TRA PROPORZIONALE E MAGGIORITARIO
C’è poi il grande nodo della legge elettorale. Dopo il naufragio, un paio di mesi fa, dell’accordo Pd-M5S sul sistema alla tedesca, i partiti sembrano essersi rassegnati a votare con il Consultellum, di fatto un proporzionale, peraltro molto disomogeneo fra Camera e Senato.
Una prospettiva che per Occhetta non porterà al bene del paese e aprirà la strada a due possibili scenari: un Governo sostenuto da Renzi e Berlusconi o un’alleanza tra Grillo e Salvini. Cioè “una nuova contrapposizione, non più fra destra e sinistra, ma fra europeisti e sovranisti”.
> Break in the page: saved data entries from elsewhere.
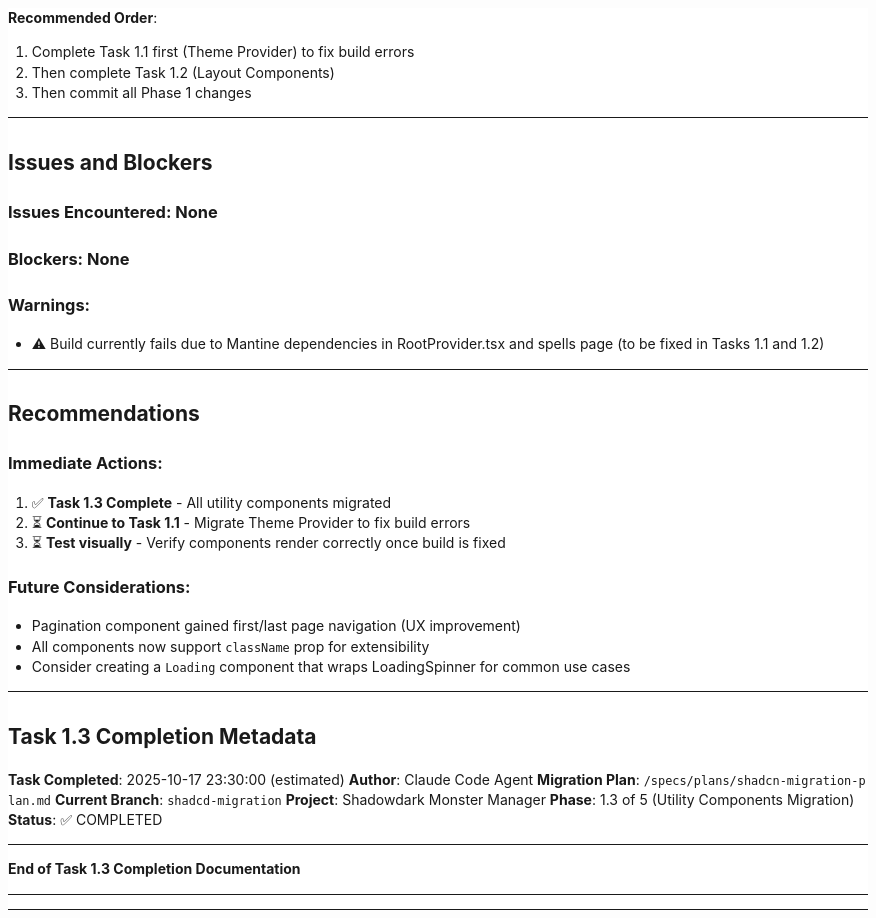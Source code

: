 **Recommended Order**:

1. Complete Task 1.1 first (Theme Provider) to fix build errors
2. Then complete Task 1.2 (Layout Components)
3. Then commit all Phase 1 changes

---

## Issues and Blockers

### Issues Encountered: None

### Blockers: None

### Warnings:

- ⚠️ Build currently fails due to Mantine dependencies in RootProvider.tsx and spells page (to be fixed in Tasks 1.1 and 1.2)

---

## Recommendations

### Immediate Actions:

1. ✅ **Task 1.3 Complete** - All utility components migrated
2. ⏳ **Continue to Task 1.1** - Migrate Theme Provider to fix build errors
3. ⏳ **Test visually** - Verify components render correctly once build is fixed

### Future Considerations:

- Pagination component gained first/last page navigation (UX improvement)
- All components now support `className` prop for extensibility
- Consider creating a `Loading` component that wraps LoadingSpinner for common use cases

---

## Task 1.3 Completion Metadata

**Task Completed**: 2025-10-17 23:30:00 (estimated)
**Author**: Claude Code Agent
**Migration Plan**: `/specs/plans/shadcn-migration-plan.md`
**Current Branch**: `shadcd-migration`
**Project**: Shadowdark Monster Manager
**Phase**: 1.3 of 5 (Utility Components Migration)
**Status**: ✅ COMPLETED

---

**End of Task 1.3 Completion Documentation**

---

---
Occhetta avverte: “Votare con il sistema proporzionale disegnato dalla Corte Costituzionale aumenterà gli scontri e le polemiche elettorali, e renderà difficili e poco giustificabili le alleanze post-elettorali”. E infine “sarà difficile riproporre a livello nazionale ciò che già sta funzionando nel governo locale”.
“SERVE UNA NUOVA LEGGE”
Per questo Civiltà Cattolica nell’auspicare che il governo Gentiloni completi la legislatura, suggerisce ai partiti di cercare un nuovo accordo, per “garantire governabilità allo schieramento e al premier che si vota; rispettare le minoranze politiche; introdurre una consistente soglia di sbarramento che favorisca la riduzione dei partiti e dei gruppi parlamentari, che attualmente sono 23”. La rotta da seguire, per Occhetta, la segna la Francia, dove “la forza politica di Macron si fonda su un’infrastruttura costituzionale forte e su un sistema maggioritario con il doppio turno, che esclude le forze estreme antisistema”. Mentre per sanare la disaffezione alla politica dei territori e lo scollamento fra governi locali e politica nazionale il suggerimento è “favorire una maggiore indipendenza delle autonomie”.